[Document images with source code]
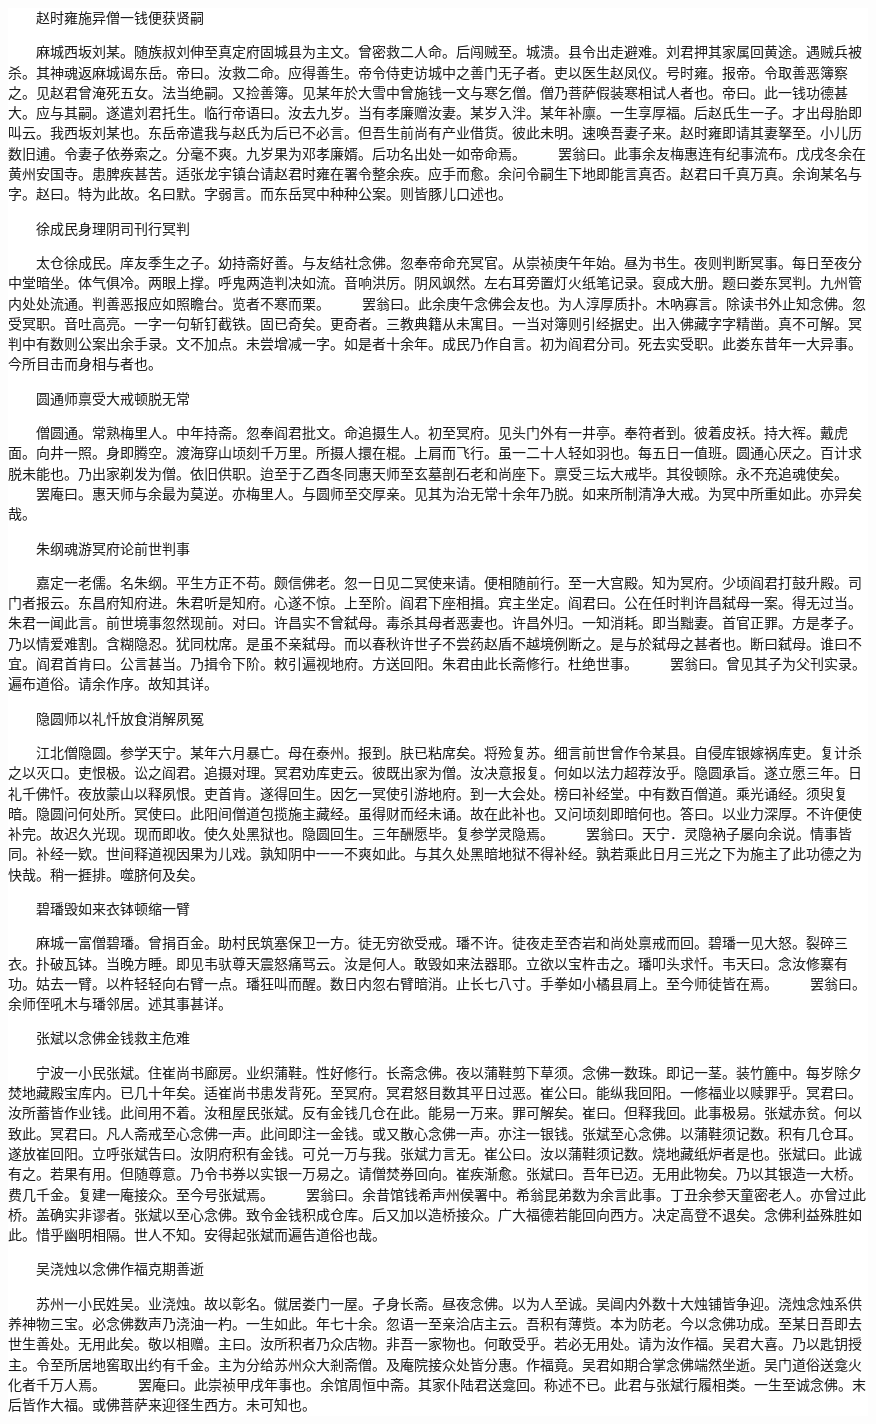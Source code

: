 　　赵时雍施异僧一钱便获贤嗣

　　麻城西坂刘某。随族叔刘伸至真定府固城县为主文。曾密救二人命。后闯贼至。城溃。县令出走避难。刘君押其家属回黄途。遇贼兵被杀。其神魂返麻城谒东岳。帝曰。汝救二命。应得善生。帝令侍吏访城中之善门无子者。吏以医生赵凤仪。号时雍。报帝。令取善恶簿察之。见赵君曾淹死五女。法当绝嗣。又捡善簿。见某年於大雪中曾施钱一文与寒乞僧。僧乃菩萨假装寒相试人者也。帝曰。此一钱功德甚大。应与其嗣。遂遣刘君托生。临行帝语曰。汝去九岁。当有孝廉赠汝妻。某岁入泮。某年补廪。一生享厚福。后赵氏生一子。才出母胎即叫云。我西坂刘某也。东岳帝遣我与赵氏为后已不必言。但吾生前尚有产业借货。彼此未明。速唤吾妻子来。赵时雍即请其妻拏至。小儿历数旧逋。令妻子依券索之。分毫不爽。九岁果为邓孝廉婿。后功名出处一如帝命焉。
　　罢翁曰。此事余友梅惠连有纪事流布。戊戌冬余在黄州安国寺。患脾疾甚苦。适张龙宇镇台请赵君时雍在署令整余疾。应手而愈。余问令嗣生下地即能言真否。赵君曰千真万真。余询某名与字。赵曰。特为此故。名曰默。字弱言。而东岳冥中种种公案。则皆豚儿口述也。

　　徐成民身理阴司刊行冥判

　　太仓徐成民。庠友季生之子。幼持斋好善。与友结社念佛。忽奉帝命充冥官。从崇祯庚午年始。昼为书生。夜则判断冥事。每日至夜分中堂暗坐。体气俱冷。两眼上撑。呼鬼两造判决如流。音响洪厉。阴风飒然。左右耳旁置灯火纸笔记录。裒成大册。题曰娄东冥判。九州管内处处流通。判善恶报应如照瞻台。览者不寒而栗。
　　罢翁曰。此余庚午念佛会友也。为人淳厚质扑。木吶寡言。除读书外止知念佛。忽受冥职。音吐高亮。一字一句斩钉截铁。固已奇矣。更奇者。三教典籍从未寓目。一当对簿则引经据史。出入佛藏字字精凿。真不可解。冥判中有数则公案出余手录。文不加点。未尝增减一字。如是者十余年。成民乃作自言。初为阎君分司。死去实受职。此娄东昔年一大异事。今所目击而身相与者也。

　　圆通师禀受大戒顿脱无常

　　僧圆通。常熟梅里人。中年持斋。忽奉阎君批文。命追摄生人。初至冥府。见头门外有一井亭。奉符者到。彼着皮袄。持大裈。戴虎面。向井一照。身即腾空。渡海穿山顷刻千万里。所摄人擐在棍。上肩而飞行。虽一二十人轻如羽也。每五日一值班。圆通心厌之。百计求脱未能也。乃出家剃发为僧。依旧供职。迨至于乙酉冬同惠天师至玄墓剖石老和尚座下。禀受三坛大戒毕。其役顿除。永不充追魂使矣。
　　罢庵曰。惠天师与余最为莫逆。亦梅里人。与圆师至交厚亲。见其为治无常十余年乃脱。如来所制清净大戒。为冥中所重如此。亦异矣哉。

　　朱纲魂游冥府论前世判事

　　嘉定一老儒。名朱纲。平生方正不苟。颇信佛老。忽一日见二冥使来请。便相随前行。至一大宫殿。知为冥府。少顷阎君打鼓升殿。司门者报云。东昌府知府进。朱君听是知府。心遂不惊。上至阶。阎君下座相揖。宾主坐定。阎君曰。公在任时判许昌弑母一案。得无过当。朱君一闻此言。前世境事忽然现前。对曰。许昌实不曾弑母。毒杀其母者恶妻也。许昌外归。一知消耗。即当黜妻。首官正罪。方是孝子。乃以情爱难割。含糊隐忍。犹同枕席。是虽不亲弑母。而以春秋许世子不尝药赵盾不越境例断之。是与於弑母之甚者也。断曰弑母。谁曰不宜。阎君首肯曰。公言甚当。乃揖令下阶。敕引遍视地府。方送回阳。朱君由此长斋修行。杜绝世事。
　　罢翁曰。曾见其子为父刊实录。遍布道俗。请余作序。故知其详。

　　隐圆师以礼忏放食消解夙冤

　　江北僧隐圆。参学天宁。某年六月暴亡。母在泰州。报到。肤已粘席矣。将殓复苏。细言前世曾作令某县。自侵库银嫁祸库吏。复计杀之以灭口。吏恨极。讼之阎君。追摄对理。冥君劝库吏云。彼既出家为僧。汝决意报复。何如以法力超荐汝乎。隐圆承旨。遂立愿三年。日礼千佛忏。夜放蒙山以释夙恨。吏首肯。遂得回生。因乞一冥使引游地府。到一大会处。榜曰补经堂。中有数百僧道。乘光诵经。须臾复暗。隐圆问何处所。冥使曰。此阳间僧道包揽施主藏经。虽得财而经未诵。故在此补也。又问顷刻即暗何也。答曰。以业力深厚。不许便使补完。故迟久光现。现而即收。使久处黑狱也。隐圆回生。三年酬愿毕。复参学灵隐焉。
　　罢翁曰。天宁．灵隐衲子屡向余说。情事皆同。补经一欵。世间释道视因果为儿戏。孰知阴中一一不爽如此。与其久处黑暗地狱不得补经。孰若乘此日月三光之下为施主了此功德之为快哉。稍一捱排。噬脐何及矣。

　　碧璠毁如来衣钵顿缩一臂

　　麻城一富僧碧璠。曾捐百金。助村民筑塞保卫一方。徒无穷欲受戒。璠不许。徒夜走至杏岩和尚处禀戒而回。碧璠一见大怒。裂碎三衣。扑破瓦钵。当晚方睡。即见韦驮尊天震怒痛骂云。汝是何人。敢毁如来法器耶。立欲以宝杵击之。璠叩头求忏。韦天曰。念汝修寨有功。姑去一臂。以杵轻轻向右臂一点。璠狂叫而醒。数日内忽右臂暗消。止长七八寸。手拳如小橘县肩上。至今师徒皆在焉。
　　罢翁曰。余师侄吼木与璠邻居。述其事甚详。

　　张斌以念佛金钱救主危难

　　宁波一小民张斌。住崔尚书廊房。业织蒲鞋。性好修行。长斋念佛。夜以蒲鞋剪下草须。念佛一数珠。即记一茎。装竹簏中。每岁除夕焚地藏殿宝库内。已几十年矣。适崔尚书患发背死。至冥府。冥君怒目数其平日过恶。崔公曰。能纵我回阳。一修福业以赎罪乎。冥君曰。汝所蓄皆作业钱。此间用不着。汝租屋民张斌。反有金钱几仓在此。能易一万来。罪可解矣。崔曰。但释我回。此事极易。张斌赤贫。何以致此。冥君曰。凡人斋戒至心念佛一声。此间即注一金钱。或又散心念佛一声。亦注一银钱。张斌至心念佛。以蒲鞋须记数。积有几仓耳。遂放崔回阳。立呼张斌告曰。汝阴府积有金钱。可兑一万与我。张斌力言无。崔公曰。汝以蒲鞋须记数。烧地藏纸炉者是也。张斌曰。此诚有之。若果有用。但随尊意。乃令书券以实银一万易之。请僧焚券回向。崔疾渐愈。张斌曰。吾年已迈。无用此物矣。乃以其银造一大桥。费几千金。复建一庵接众。至今号张斌焉。
　　罢翁曰。余昔馆钱希声州侯署中。希翁昆弟数为余言此事。丁丑余参天童密老人。亦曾过此桥。盖确实非谬者。张斌以至心念佛。致令金钱积成仓库。后又加以造桥接众。广大福德若能回向西方。决定高登不退矣。念佛利益殊胜如此。惜乎幽明相隔。世人不知。安得起张斌而遍告道俗也哉。

　　吴浇烛以念佛作福克期善逝

　　苏州一小民姓吴。业浇烛。故以彰名。僦居娄门一屋。孑身长斋。昼夜念佛。以为人至诚。吴阊内外数十大烛铺皆争迎。浇烛念烛系供养神物三宝。必念佛数声乃浇油一杓。一生如此。年七十余。忽语一至亲洽店主云。吾积有薄赀。本为防老。今以念佛功成。至某日吾即去世生善处。无用此矣。敬以相赠。主曰。汝所积者乃众店物。非吾一家物也。何敢受乎。若必无用处。请为汝作福。吴君大喜。乃以匙钥授主。令至所居地窖取出约有千金。主为分给苏州众大剎斋僧。及庵院接众处皆分惠。作福竟。吴君如期合掌念佛端然坐逝。吴门道俗送龛火化者千万人焉。
　　罢庵曰。此崇祯甲戌年事也。余馆周恒中斋。其家仆陆君送龛回。称述不已。此君与张斌行履相类。一生至诚念佛。末后皆作大福。或佛菩萨来迎径生西方。未可知也。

• [Task requirements] Above are the records; from them, give again exactly the lines from the one containing "徐成民身理阴司刊行冥判" through the one containing "圆通师禀受大戒顿脱无常", both included.

• [Result of the exercise]
　　徐成民身理阴司刊行冥判

　　太仓徐成民。庠友季生之子。幼持斋好善。与友结社念佛。忽奉帝命充冥官。从崇祯庚午年始。昼为书生。夜则判断冥事。每日至夜分中堂暗坐。体气俱冷。两眼上撑。呼鬼两造判决如流。音响洪厉。阴风飒然。左右耳旁置灯火纸笔记录。裒成大册。题曰娄东冥判。九州管内处处流通。判善恶报应如照瞻台。览者不寒而栗。
　　罢翁曰。此余庚午念佛会友也。为人淳厚质扑。木吶寡言。除读书外止知念佛。忽受冥职。音吐高亮。一字一句斩钉截铁。固已奇矣。更奇者。三教典籍从未寓目。一当对簿则引经据史。出入佛藏字字精凿。真不可解。冥判中有数则公案出余手录。文不加点。未尝增减一字。如是者十余年。成民乃作自言。初为阎君分司。死去实受职。此娄东昔年一大异事。今所目击而身相与者也。

　　圆通师禀受大戒顿脱无常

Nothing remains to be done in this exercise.